Superpixel-based Semantic Segmentation Trained by Statistical Process Control
This work addresses computational inefficiency in semantic segmentation for computer vision applications, though it appears incremental as it builds on existing deep learning and superpixel techniques.
The paper tackles the redundancy in semantic segmentation by training and testing with only 0.37% of total pixels using superpixel-based sampling, which reduces computational complexity and achieves performance equal to or better than conventional methods on Pascal Context and SUN-RGBD datasets.

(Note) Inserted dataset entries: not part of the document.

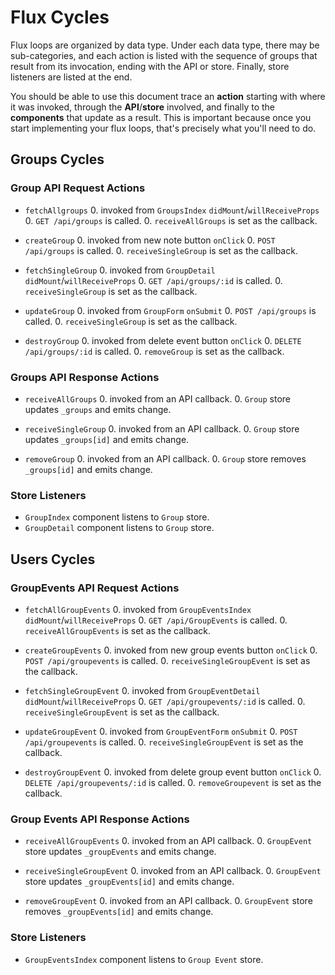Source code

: # Flux Cycles

Flux loops are organized by data type. Under each data type, there may
be sub-categories, and each action is listed with the sequence of groups
that result from its invocation, ending with the API or store. Finally,
store listeners are listed at the end.

You should be able to use this document trace an **action** starting
with where it was invoked, through the **API**/**store** involved, and
finally to the **components** that update as a result. This is important
because once you start implementing your flux loops, that's precisely
what you'll need to do.


## Groups Cycles

### Group API Request Actions

* `fetchAllgroups`
  0. invoked from `GroupsIndex` `didMount`/`willReceiveProps`
  0. `GET /api/groups` is called.
  0. `receiveAllGroups` is set as the callback.

* `createGroup`
  0. invoked from new note button `onClick`
  0. `POST /api/groups` is called.
  0. `receiveSingleGroup` is set as the callback.

* `fetchSingleGroup`
  0. invoked from `GroupDetail` `didMount`/`willReceiveProps`
  0. `GET /api/groups/:id` is called.
  0. `receiveSingleGroup` is set as the callback.

* `updateGroup`
  0. invoked from `GroupForm` `onSubmit`
  0. `POST /api/groups` is called.
  0. `receiveSingleGroup` is set as the callback.

* `destroyGroup`
  0. invoked from delete event button `onClick`
  0. `DELETE /api/groups/:id` is called.
  0. `removeGroup` is set as the callback.

### Groups API Response Actions

* `receiveAllGroups`
  0. invoked from an API callback.
  0. `Group` store updates `_groups` and emits change.

* `receiveSingleGroup`
  0. invoked from an API callback.
  0. `Group` store updates `_groups[id]` and emits change.

* `removeGroup`
  0. invoked from an API callback.
  0. `Group` store removes `_groups[id]` and emits change.

### Store Listeners

* `GroupIndex` component listens to `Group` store.
* `GroupDetail` component listens to `Group` store.


## Users Cycles

### GroupEvents API Request Actions

* `fetchAllGroupEvents`
  0. invoked from `GroupEventsIndex` `didMount`/`willReceiveProps`
  0. `GET /api/GroupEvents` is called.
  0. `receiveAllGroupEvents` is set as the callback.

* `createGroupEvents`
  0. invoked from new group events button `onClick`
  0. `POST /api/groupevents` is called.
  0. `receiveSingleGroupEvent` is set as the callback.

* `fetchSingleGroupEvent`
  0. invoked from `GroupEventDetail` `didMount`/`willReceiveProps`
  0. `GET /api/groupevents/:id` is called.
  0. `receiveSingleGroupEvent` is set as the callback.

* `updateGroupEvent`
  0. invoked from `GroupEventForm` `onSubmit`
  0. `POST /api/groupevents` is called.
  0. `receiveSingleGroupEvent` is set as the callback.

* `destroyGroupEvent`
  0. invoked from delete group event button `onClick`
  0. `DELETE /api/groupevents/:id` is called.
  0. `removeGroupevent` is set as the callback.

### Group Events API Response Actions

* `receiveAllGroupEvents`
  0. invoked from an API callback.
  0. `GroupEvent` store updates `_groupEvents` and emits change.

* `receiveSingleGroupEvent`
  0. invoked from an API callback.
  0. `GroupEvent` store updates `_groupEvents[id]` and emits change.

* `removeGroupEvent`
  0. invoked from an API callback.
  0. `GroupEvent` store removes `_groupEvents[id]` and emits change.

### Store Listeners

* `GroupEventsIndex` component listens to `Group Event` store.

Semantic segmentation, like other fields of computer vision, has seen a remarkable performance advance by the use of deep convolution neural networks. However, considering that neighboring pixels are heavily dependent on each other, both learning and testing of these methods have a lot of redundant operations. To resolve this problem, the proposed network is trained and tested with only 0.37% of total pixels by superpixel-based sampling and largely reduced the complexity of upsampling calculation. The hypercolumn feature maps are constructed by pyramid module in combination with the convolution layers of the base network. Since the proposed method uses a very small number of sampled pixels, the end-to-end learning of the entire network is difficult with a common learning rate for all the layers. In order to resolve this problem, the learning rate after sampling is controlled by statistical process control (SPC) of gradients in each layer. The proposed method performs better than or equal to the conventional methods that use much more samples on Pascal Context, SUN-RGBD dataset.